== HOW TO COMPLETE THIS TASK ==
Filter the records below down to lines containing "textit".

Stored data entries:
_ _ _
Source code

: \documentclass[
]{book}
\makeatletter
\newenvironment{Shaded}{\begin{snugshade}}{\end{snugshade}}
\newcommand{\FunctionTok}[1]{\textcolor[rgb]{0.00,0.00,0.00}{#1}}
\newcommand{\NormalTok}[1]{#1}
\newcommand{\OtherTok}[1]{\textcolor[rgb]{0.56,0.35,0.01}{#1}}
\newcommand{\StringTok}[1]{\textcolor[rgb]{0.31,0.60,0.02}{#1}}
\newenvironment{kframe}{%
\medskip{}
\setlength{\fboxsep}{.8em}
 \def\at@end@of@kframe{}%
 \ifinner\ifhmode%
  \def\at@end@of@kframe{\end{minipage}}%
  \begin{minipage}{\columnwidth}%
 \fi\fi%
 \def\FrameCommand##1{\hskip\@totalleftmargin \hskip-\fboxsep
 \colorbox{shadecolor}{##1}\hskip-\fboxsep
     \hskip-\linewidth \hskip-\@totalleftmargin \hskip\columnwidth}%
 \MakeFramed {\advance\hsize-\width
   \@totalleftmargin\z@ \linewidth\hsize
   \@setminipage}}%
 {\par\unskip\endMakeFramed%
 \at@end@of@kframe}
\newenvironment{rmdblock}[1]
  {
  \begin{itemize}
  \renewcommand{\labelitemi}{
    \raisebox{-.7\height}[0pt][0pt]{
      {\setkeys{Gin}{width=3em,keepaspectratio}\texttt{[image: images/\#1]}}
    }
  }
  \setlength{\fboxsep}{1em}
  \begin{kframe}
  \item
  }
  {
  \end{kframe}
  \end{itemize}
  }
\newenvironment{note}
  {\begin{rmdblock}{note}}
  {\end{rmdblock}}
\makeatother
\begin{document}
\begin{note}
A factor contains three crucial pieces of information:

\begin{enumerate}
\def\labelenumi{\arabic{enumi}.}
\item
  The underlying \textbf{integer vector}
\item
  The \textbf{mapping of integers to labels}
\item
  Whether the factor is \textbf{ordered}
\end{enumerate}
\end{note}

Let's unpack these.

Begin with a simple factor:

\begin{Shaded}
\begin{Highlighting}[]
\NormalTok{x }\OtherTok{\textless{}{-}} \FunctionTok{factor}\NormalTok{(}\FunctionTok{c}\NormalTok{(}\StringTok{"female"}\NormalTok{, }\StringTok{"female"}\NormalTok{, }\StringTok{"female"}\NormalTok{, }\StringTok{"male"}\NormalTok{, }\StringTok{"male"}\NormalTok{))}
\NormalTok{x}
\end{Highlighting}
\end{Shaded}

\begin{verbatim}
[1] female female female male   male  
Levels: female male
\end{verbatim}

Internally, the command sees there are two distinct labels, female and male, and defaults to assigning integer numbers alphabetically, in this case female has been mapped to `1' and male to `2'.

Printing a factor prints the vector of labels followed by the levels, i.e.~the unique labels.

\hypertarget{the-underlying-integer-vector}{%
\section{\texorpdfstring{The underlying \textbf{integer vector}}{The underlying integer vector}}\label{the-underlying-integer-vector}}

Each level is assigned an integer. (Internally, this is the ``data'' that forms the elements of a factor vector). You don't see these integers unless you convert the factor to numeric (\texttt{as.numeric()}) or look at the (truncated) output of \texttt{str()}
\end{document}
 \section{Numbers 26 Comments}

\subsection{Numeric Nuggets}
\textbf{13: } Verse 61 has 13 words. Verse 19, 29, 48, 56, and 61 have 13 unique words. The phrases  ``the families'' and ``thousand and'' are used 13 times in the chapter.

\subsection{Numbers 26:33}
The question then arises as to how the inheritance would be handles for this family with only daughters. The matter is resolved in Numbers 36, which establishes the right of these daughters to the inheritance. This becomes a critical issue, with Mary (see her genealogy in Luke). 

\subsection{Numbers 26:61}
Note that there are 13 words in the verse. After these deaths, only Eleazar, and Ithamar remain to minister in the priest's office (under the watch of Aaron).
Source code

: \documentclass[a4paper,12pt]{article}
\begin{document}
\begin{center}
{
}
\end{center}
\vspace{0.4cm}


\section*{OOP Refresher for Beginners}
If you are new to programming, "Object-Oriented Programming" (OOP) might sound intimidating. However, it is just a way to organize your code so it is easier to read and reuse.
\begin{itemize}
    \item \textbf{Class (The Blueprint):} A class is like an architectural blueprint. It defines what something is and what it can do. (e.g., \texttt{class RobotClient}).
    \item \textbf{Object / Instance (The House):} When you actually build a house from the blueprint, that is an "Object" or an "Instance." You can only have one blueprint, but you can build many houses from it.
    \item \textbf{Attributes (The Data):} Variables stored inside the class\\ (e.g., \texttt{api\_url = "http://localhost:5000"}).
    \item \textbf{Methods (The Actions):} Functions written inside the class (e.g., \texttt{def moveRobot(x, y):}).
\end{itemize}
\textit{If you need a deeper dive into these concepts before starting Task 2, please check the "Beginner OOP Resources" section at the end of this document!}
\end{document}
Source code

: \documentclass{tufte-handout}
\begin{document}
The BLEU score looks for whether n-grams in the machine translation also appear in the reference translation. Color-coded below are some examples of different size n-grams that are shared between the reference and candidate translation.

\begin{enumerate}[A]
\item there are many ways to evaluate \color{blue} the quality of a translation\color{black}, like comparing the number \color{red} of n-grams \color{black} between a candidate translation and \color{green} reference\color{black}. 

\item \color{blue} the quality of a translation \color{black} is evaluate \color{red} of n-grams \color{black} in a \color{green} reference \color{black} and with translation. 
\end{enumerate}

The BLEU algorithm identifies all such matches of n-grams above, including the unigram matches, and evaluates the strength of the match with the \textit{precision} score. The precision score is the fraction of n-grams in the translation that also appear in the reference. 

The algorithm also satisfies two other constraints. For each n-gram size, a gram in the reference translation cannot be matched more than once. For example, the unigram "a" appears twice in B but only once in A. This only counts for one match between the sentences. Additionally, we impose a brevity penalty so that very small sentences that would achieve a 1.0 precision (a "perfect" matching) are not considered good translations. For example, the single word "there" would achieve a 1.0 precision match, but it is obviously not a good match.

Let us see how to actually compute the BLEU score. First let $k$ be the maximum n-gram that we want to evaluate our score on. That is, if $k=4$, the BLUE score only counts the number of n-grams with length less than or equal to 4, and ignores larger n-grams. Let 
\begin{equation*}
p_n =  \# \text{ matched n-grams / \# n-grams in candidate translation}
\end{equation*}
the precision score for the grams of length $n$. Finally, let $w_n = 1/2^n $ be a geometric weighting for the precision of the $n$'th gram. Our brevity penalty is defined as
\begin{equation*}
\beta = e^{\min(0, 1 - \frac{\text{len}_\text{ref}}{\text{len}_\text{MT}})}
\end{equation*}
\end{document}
_ _ _
== ANSWER TO THIS PROBLEM ==
\textit{If you need a deeper dive into these concepts before starting Task 2, please check the "Beginner OOP Resources" section at the end of this document!}
The BLEU algorithm identifies all such matches of n-grams above, including the unigram matches, and evaluates the strength of the match with the \textit{precision} score. The precision score is the fraction of n-grams in the translation that also appear in the reference. 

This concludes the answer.